ABOUT THIS EXERCISE
Transcribe all of the data, leaving nothing out and changing nothing.

Saved entries
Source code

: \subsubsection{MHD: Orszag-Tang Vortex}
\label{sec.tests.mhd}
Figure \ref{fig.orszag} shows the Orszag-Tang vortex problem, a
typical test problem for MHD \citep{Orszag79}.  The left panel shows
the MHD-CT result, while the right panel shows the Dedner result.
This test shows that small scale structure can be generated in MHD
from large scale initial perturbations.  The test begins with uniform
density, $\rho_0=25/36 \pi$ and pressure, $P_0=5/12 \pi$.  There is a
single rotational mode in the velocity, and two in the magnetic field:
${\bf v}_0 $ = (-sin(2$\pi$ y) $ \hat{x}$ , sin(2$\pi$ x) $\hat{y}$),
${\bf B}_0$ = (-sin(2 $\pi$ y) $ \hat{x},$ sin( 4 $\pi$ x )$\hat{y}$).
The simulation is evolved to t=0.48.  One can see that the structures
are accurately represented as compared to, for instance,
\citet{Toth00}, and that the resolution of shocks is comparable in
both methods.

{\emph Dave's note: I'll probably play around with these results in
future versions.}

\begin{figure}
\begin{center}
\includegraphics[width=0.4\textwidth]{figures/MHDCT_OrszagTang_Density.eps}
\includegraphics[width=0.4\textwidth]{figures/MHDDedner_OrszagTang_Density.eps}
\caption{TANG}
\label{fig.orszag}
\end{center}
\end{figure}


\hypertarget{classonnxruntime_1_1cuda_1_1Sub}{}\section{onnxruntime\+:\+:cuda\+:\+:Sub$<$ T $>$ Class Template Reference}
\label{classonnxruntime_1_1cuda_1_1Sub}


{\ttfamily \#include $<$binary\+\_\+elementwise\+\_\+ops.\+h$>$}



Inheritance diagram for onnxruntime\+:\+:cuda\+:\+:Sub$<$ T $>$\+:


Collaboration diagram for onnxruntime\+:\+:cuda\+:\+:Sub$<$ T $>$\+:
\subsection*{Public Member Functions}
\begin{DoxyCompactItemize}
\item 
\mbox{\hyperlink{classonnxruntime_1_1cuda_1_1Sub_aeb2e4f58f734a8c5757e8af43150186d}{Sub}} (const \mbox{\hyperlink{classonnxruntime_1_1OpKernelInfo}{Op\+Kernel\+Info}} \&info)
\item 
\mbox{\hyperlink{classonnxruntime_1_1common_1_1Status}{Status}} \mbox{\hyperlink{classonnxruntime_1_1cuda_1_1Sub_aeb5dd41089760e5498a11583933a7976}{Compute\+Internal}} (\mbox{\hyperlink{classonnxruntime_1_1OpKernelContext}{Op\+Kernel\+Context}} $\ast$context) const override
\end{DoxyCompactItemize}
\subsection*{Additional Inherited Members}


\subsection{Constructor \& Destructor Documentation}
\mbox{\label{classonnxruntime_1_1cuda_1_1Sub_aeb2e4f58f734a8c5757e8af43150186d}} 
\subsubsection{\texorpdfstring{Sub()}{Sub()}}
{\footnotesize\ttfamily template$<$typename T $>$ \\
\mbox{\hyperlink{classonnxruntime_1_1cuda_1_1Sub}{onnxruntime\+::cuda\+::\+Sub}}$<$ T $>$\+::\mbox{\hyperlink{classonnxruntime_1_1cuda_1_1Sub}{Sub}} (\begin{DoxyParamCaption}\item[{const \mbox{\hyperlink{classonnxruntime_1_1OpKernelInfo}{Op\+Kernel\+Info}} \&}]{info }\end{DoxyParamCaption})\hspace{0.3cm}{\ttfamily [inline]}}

ANSWER TO THIS TASK
Source code

: \subsubsection{MHD: Orszag-Tang Vortex}
\label{sec.tests.mhd}
Figure \ref{fig.orszag} shows the Orszag-Tang vortex problem, a
typical test problem for MHD \citep{Orszag79}.  The left panel shows
the MHD-CT result, while the right panel shows the Dedner result.
This test shows that small scale structure can be generated in MHD
from large scale initial perturbations.  The test begins with uniform
density, $\rho_0=25/36 \pi$ and pressure, $P_0=5/12 \pi$.  There is a
single rotational mode in the velocity, and two in the magnetic field:
${\bf v}_0 $ = (-sin(2$\pi$ y) $ \hat{x}$ , sin(2$\pi$ x) $\hat{y}$),
${\bf B}_0$ = (-sin(2 $\pi$ y) $ \hat{x},$ sin( 4 $\pi$ x )$\hat{y}$).
The simulation is evolved to t=0.48.  One can see that the structures
are accurately represented as compared to, for instance,
\citet{Toth00}, and that the resolution of shocks is comparable in
both methods.

{\emph Dave's note: I'll probably play around with these results in
future versions.}

\begin{figure}
\begin{center}
\includegraphics[width=0.4\textwidth]{figures/MHDCT_OrszagTang_Density.eps}
\includegraphics[width=0.4\textwidth]{figures/MHDDedner_OrszagTang_Density.eps}
\caption{TANG}
\label{fig.orszag}
\end{center}
\end{figure}


\hypertarget{classonnxruntime_1_1cuda_1_1Sub}{}\section{onnxruntime\+:\+:cuda\+:\+:Sub$<$ T $>$ Class Template Reference}
\label{classonnxruntime_1_1cuda_1_1Sub}


{\ttfamily \#include $<$binary\+\_\+elementwise\+\_\+ops.\+h$>$}



Inheritance diagram for onnxruntime\+:\+:cuda\+:\+:Sub$<$ T $>$\+:


Collaboration diagram for onnxruntime\+:\+:cuda\+:\+:Sub$<$ T $>$\+:
\subsection*{Public Member Functions}
\begin{DoxyCompactItemize}
\item 
\mbox{\hyperlink{classonnxruntime_1_1cuda_1_1Sub_aeb2e4f58f734a8c5757e8af43150186d}{Sub}} (const \mbox{\hyperlink{classonnxruntime_1_1OpKernelInfo}{Op\+Kernel\+Info}} \&info)
\item 
\mbox{\hyperlink{classonnxruntime_1_1common_1_1Status}{Status}} \mbox{\hyperlink{classonnxruntime_1_1cuda_1_1Sub_aeb5dd41089760e5498a11583933a7976}{Compute\+Internal}} (\mbox{\hyperlink{classonnxruntime_1_1OpKernelContext}{Op\+Kernel\+Context}} $\ast$context) const override
\end{DoxyCompactItemize}
\subsection*{Additional Inherited Members}


\subsection{Constructor \& Destructor Documentation}
\mbox{\label{classonnxruntime_1_1cuda_1_1Sub_aeb2e4f58f734a8c5757e8af43150186d}} 
\subsubsection{\texorpdfstring{Sub()}{Sub()}}
{\footnotesize\ttfamily template$<$typename T $>$ \\
\mbox{\hyperlink{classonnxruntime_1_1cuda_1_1Sub}{onnxruntime\+::cuda\+::\+Sub}}$<$ T $>$\+::\mbox{\hyperlink{classonnxruntime_1_1cuda_1_1Sub}{Sub}} (\begin{DoxyParamCaption}\item[{const \mbox{\hyperlink{classonnxruntime_1_1OpKernelInfo}{Op\+Kernel\+Info}} \&}]{info }\end{DoxyParamCaption})\hspace{0.3cm}{\ttfamily [inline]}}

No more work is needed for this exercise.